The political ferment of the 1960s produced not only the Civil Rights Movement but others in its wake: women's liberation, gay rights, Chicano power, and the Asian American Movement. Here is a definitive history of the social and cultural movement that knit a hugely disparate and isolated set of communities into a political identity--and along the way created a racial group out of marginalized people who had been uncomfortably lumped together as Orientals.
The Asian American Movement was an unabashedly radical social movement, sprung from campuses and city ghettoes and allied with Third World freedom struggles and the anti-Vietnam War movement, seen as a racist intervention in Asia.

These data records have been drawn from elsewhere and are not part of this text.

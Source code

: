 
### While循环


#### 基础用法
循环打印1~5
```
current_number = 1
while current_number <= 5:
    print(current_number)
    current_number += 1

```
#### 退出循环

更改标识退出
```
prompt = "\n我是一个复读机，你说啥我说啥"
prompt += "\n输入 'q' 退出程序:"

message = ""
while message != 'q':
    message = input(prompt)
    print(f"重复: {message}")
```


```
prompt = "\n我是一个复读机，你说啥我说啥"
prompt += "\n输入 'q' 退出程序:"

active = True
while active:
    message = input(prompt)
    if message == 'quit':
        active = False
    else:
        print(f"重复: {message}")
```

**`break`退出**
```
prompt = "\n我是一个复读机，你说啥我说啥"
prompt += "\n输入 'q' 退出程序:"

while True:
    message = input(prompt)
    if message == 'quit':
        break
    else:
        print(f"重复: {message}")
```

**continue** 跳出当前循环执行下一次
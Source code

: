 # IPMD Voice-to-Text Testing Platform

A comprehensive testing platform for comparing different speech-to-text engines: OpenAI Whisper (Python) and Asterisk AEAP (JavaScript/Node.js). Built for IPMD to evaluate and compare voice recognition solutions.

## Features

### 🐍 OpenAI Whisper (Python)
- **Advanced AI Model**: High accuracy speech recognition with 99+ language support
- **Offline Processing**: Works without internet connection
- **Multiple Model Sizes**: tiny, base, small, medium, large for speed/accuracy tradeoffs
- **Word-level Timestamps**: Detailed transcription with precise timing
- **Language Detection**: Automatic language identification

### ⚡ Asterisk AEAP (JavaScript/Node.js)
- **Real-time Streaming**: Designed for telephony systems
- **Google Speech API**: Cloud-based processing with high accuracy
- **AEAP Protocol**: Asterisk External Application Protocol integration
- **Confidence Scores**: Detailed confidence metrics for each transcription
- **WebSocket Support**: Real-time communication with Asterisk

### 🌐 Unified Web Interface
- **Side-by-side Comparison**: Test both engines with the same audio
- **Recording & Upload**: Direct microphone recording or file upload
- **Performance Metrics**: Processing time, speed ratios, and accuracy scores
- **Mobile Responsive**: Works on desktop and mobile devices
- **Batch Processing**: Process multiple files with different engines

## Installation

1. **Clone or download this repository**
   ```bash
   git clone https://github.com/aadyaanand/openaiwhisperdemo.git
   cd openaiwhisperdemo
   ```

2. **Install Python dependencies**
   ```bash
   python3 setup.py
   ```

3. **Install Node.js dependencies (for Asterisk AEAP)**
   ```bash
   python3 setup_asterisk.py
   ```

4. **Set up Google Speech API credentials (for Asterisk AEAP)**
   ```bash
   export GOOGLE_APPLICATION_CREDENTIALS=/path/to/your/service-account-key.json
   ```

It also introduced to mainstream America a generation of now internationally famous artists, writers, and musicians, like novelist Maxine Hong Kingston.
Karen Ishizuka's definitive history is based on years of research and more than 120 extensive interviews with movement leaders and participants. It's written in a vivid narrative style and illustrated with many striking images from guerrilla movement publications. Serve the People is a book that fills out the full story of the Long Sixties.

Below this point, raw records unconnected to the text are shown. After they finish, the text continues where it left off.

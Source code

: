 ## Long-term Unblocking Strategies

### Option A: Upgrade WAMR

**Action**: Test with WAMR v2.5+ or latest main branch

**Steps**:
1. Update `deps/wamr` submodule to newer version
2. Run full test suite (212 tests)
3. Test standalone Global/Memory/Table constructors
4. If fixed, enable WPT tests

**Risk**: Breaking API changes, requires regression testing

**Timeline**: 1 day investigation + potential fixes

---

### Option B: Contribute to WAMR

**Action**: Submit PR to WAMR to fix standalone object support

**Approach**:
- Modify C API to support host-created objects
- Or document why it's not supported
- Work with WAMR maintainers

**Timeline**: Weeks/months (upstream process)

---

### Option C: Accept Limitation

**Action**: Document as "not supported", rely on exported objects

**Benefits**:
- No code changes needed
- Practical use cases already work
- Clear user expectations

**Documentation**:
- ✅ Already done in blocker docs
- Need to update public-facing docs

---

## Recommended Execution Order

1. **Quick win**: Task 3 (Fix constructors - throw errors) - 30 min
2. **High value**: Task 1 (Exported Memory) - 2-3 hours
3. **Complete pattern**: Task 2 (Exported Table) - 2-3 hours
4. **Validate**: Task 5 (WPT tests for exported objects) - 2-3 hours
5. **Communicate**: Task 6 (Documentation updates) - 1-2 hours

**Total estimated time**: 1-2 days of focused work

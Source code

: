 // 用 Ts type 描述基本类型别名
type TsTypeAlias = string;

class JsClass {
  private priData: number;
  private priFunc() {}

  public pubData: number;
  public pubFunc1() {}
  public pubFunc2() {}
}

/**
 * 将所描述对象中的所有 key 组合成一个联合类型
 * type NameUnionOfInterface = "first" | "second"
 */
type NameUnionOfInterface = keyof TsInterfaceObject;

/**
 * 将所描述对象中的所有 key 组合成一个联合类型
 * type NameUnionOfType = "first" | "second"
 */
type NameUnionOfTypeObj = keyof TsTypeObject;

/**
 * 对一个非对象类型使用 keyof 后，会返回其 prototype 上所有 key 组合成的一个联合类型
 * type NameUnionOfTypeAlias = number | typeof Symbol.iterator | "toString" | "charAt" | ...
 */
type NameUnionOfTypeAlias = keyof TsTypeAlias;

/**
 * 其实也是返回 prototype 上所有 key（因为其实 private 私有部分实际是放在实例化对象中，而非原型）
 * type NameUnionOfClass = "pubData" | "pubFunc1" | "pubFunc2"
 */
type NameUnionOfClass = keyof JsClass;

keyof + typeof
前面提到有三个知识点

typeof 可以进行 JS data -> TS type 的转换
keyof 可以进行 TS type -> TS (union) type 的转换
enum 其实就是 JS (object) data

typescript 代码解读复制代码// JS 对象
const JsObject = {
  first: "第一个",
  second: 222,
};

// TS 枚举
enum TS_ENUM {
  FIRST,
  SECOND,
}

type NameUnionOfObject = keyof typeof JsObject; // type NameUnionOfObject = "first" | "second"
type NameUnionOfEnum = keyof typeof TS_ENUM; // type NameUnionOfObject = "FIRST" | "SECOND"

Karen Ishizuka is the author of the books Lost and Found: Reclaiming the Japanese American Incarceration and Mining the Home Movie. She has produced numerous award-winning films including Something Strong Within and Toyo Miyatake: Infinite Shades of Gray, an official selection of the Sundance Film Festival. She served the Japanese American National Museum for its first fifteen years as senior curator, senior producer, and director of its Media Arts Center. She lives in Los Angeles.